Gesundheit : Die Akademien wollen besser werden

Uwe Schlicht

Wenn von den acht Akademien der Wissenschaften in Deutschland die Rede ist, denken die Kritiker sofort an die Langzeitvorhaben. Sie fragen mit spöttischem Lächeln, wie man an römischen Inschriften 150 Jahre lang forschen kann, und warum das Wörterbuch der Brüder Grimm immer noch nicht abgeschlossen ist. Zurzeit gibt es 167 Akademieprojekte, die jährlich von Bund und Ländern mit 41,4 Millionen Euro finanziert werden. Von diesen haben 65 eine Laufzeit von 26 bis 50 Jahren erreicht, 42 Vorhaben dauern 51 oder mehr Jahre.

Doch das unlängst vorgelegte Gutachten des Wissenschaftsrats stärkt die Akademien. Für die Geistes- und Kulturwissenschaften seien sie „der wichtigste Ort“, um empirische Grundlagen für die „künftige Forschung zu sichern“. Außerdem hätten die kleinen Fächer in den Akademien die Chance, ihre Zersplitterung zu überwinden und sich auf disziplinübergreifende Perspektiven zu konzentrieren.

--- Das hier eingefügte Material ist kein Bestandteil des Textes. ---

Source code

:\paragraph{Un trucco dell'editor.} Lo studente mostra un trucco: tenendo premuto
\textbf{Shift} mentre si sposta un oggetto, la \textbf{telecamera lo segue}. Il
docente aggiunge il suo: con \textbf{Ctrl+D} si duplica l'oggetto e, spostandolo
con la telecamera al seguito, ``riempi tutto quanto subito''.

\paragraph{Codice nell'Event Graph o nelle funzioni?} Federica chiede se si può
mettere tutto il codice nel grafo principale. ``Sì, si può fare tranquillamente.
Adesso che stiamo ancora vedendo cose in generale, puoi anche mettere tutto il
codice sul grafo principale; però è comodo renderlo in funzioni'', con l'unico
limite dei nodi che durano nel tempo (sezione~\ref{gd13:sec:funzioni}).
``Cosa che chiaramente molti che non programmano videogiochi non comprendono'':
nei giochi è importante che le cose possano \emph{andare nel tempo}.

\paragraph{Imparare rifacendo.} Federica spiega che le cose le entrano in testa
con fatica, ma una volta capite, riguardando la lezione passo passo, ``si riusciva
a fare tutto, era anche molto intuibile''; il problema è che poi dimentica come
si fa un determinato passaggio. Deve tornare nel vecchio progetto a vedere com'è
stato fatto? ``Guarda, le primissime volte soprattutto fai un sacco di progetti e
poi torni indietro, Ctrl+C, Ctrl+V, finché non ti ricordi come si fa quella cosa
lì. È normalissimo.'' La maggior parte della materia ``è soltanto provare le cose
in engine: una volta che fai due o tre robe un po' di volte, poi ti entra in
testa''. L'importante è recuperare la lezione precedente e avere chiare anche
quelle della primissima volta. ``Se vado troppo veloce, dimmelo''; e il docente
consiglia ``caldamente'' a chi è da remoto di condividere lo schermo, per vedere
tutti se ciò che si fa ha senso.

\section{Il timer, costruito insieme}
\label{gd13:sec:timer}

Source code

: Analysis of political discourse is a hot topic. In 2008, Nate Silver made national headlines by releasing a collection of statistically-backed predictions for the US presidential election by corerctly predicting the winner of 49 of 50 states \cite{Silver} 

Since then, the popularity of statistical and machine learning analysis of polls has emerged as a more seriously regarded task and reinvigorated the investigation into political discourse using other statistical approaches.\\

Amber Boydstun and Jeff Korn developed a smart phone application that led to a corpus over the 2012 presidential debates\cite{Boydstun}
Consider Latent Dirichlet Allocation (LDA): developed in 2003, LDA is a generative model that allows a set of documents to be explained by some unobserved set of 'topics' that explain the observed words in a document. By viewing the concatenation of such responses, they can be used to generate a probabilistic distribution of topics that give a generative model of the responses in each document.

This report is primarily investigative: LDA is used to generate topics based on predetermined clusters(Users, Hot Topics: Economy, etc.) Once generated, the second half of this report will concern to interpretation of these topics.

Allerdings sollen die Akademien nach Ansicht des Wissenschaftsrats die Finger von Naturwissenschaften und Medizin lassen – mit Ausnahme der Leopoldina in Halle. Und wenn sie künftig neue Akademieprojekte aufnehmen, müssen sie auch an das absehbare Ende denken, damit Geld für neue Vorhaben frei wird. Das geheiligte Sitzlandprinzip wird entheiligt: Wenn eine Akademie ein Projekt aufgibt, steht ihr damit nicht automatisch das Recht zu, ein neues Projekt zu starten. Vielmehr soll in einem Wettbewerb unter allen Akademien unabhängig vom Sitzlandprinzip das interessanteste neue Vorhaben gefördert werden. Wie lange darf ein Langzeitvorhaben künftig dauern? Auf keinen Fall soll ein Langzeitvorhaben „zum wissenschaftsgeschichtlichen Spiegel“ von Forschungsvorlieben nicht mehr aktiver Gelehrtengenerationen werden. Die Gefahr ist: Mit steigender Laufzeit verselbstständigen sich solche Vorhaben und drohen zu einer Geschichte ohne Ende zu werden. Dadurch wird die Erneuerung des Akademieprogramms erschwert.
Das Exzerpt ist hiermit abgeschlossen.